HOW TO COMPLETE THIS TASK:
Report each line below that carries the word "campaigns".

(Source records)
━━━━━━

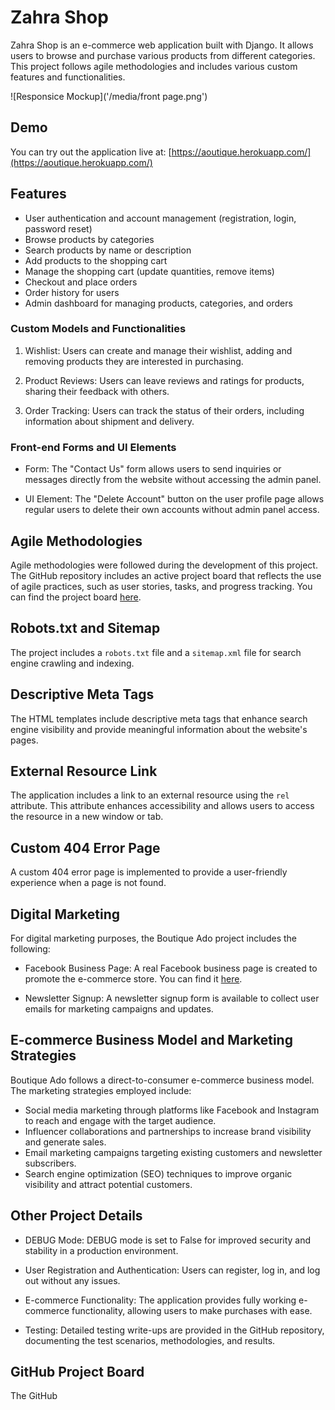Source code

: # Zahra Shop

Zahra Shop is an e-commerce web application built with Django. It allows users to browse and purchase various products from different categories. This project follows agile methodologies and includes various custom features and functionalities.

![Responsice Mockup]('/media/front page.png')

## Demo

You can try out the application live at: [https://aoutique.herokuapp.com/](https://aoutique.herokuapp.com/)

## Features

-   User authentication and account management (registration, login, password reset)
-   Browse products by categories
-   Search products by name or description
-   Add products to the shopping cart
-   Manage the shopping cart (update quantities, remove items)
-   Checkout and place orders
-   Order history for users
-   Admin dashboard for managing products, categories, and orders

### Custom Models and Functionalities

1. Wishlist: Users can create and manage their wishlist, adding and removing products they are interested in purchasing.

2. Product Reviews: Users can leave reviews and ratings for products, sharing their feedback with others.

3. Order Tracking: Users can track the status of their orders, including information about shipment and delivery.

### Front-end Forms and UI Elements

-   Form: The "Contact Us" form allows users to send inquiries or messages directly from the website without accessing the admin panel.

-   UI Element: The "Delete Account" button on the user profile page allows regular users to delete their own accounts without admin panel access.

## Agile Methodologies

Agile methodologies were followed during the development of this project. The GitHub repository includes an active project board that reflects the use of agile practices, such as user stories, tasks, and progress tracking. You can find the project board [here](https://github.com/zahramousavi930/boutique-ado-v1/projects).

## Robots.txt and Sitemap

The project includes a `robots.txt` file and a `sitemap.xml` file for search engine crawling and indexing.

## Descriptive Meta Tags

The HTML templates include descriptive meta tags that enhance search engine visibility and provide meaningful information about the website's pages.

## External Resource Link

The application includes a link to an external resource using the `rel` attribute. This attribute enhances accessibility and allows users to access the resource in a new window or tab.

## Custom 404 Error Page

A custom 404 error page is implemented to provide a user-friendly experience when a page is not found.

## Digital Marketing

For digital marketing purposes, the Boutique Ado project includes the following:

-   Facebook Business Page: A real Facebook business page is created to promote the e-commerce store. You can find it [here](https://www.facebook.com/YourBoutiqueAdo).

-   Newsletter Signup: A newsletter signup form is available to collect user emails for marketing campaigns and updates.

## E-commerce Business Model and Marketing Strategies

Boutique Ado follows a direct-to-consumer e-commerce business model. The marketing strategies employed include:

-   Social media marketing through platforms like Facebook and Instagram to reach and engage with the target audience.
-   Influencer collaborations and partnerships to increase brand visibility and generate sales.
-   Email marketing campaigns targeting existing customers and newsletter subscribers.
-   Search engine optimization (SEO) techniques to improve organic visibility and attract potential customers.

## Other Project Details

-   DEBUG Mode: DEBUG mode is set to False for improved security and stability in a production environment.

-   User Registration and Authentication: Users can register, log in, and log out without any issues.

-   E-commerce Functionality: The application provides fully working e-commerce functionality, allowing users to make purchases with ease.

-   Testing: Detailed testing write-ups are provided in the GitHub repository, documenting the test scenarios, methodologies, and results.

## GitHub Project Board

The GitHub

━━━━━━

REPLY:
-   Newsletter Signup: A newsletter signup form is available to collect user emails for marketing campaigns and updates.
-   Email marketing campaigns targeting existing customers and newsletter subscribers.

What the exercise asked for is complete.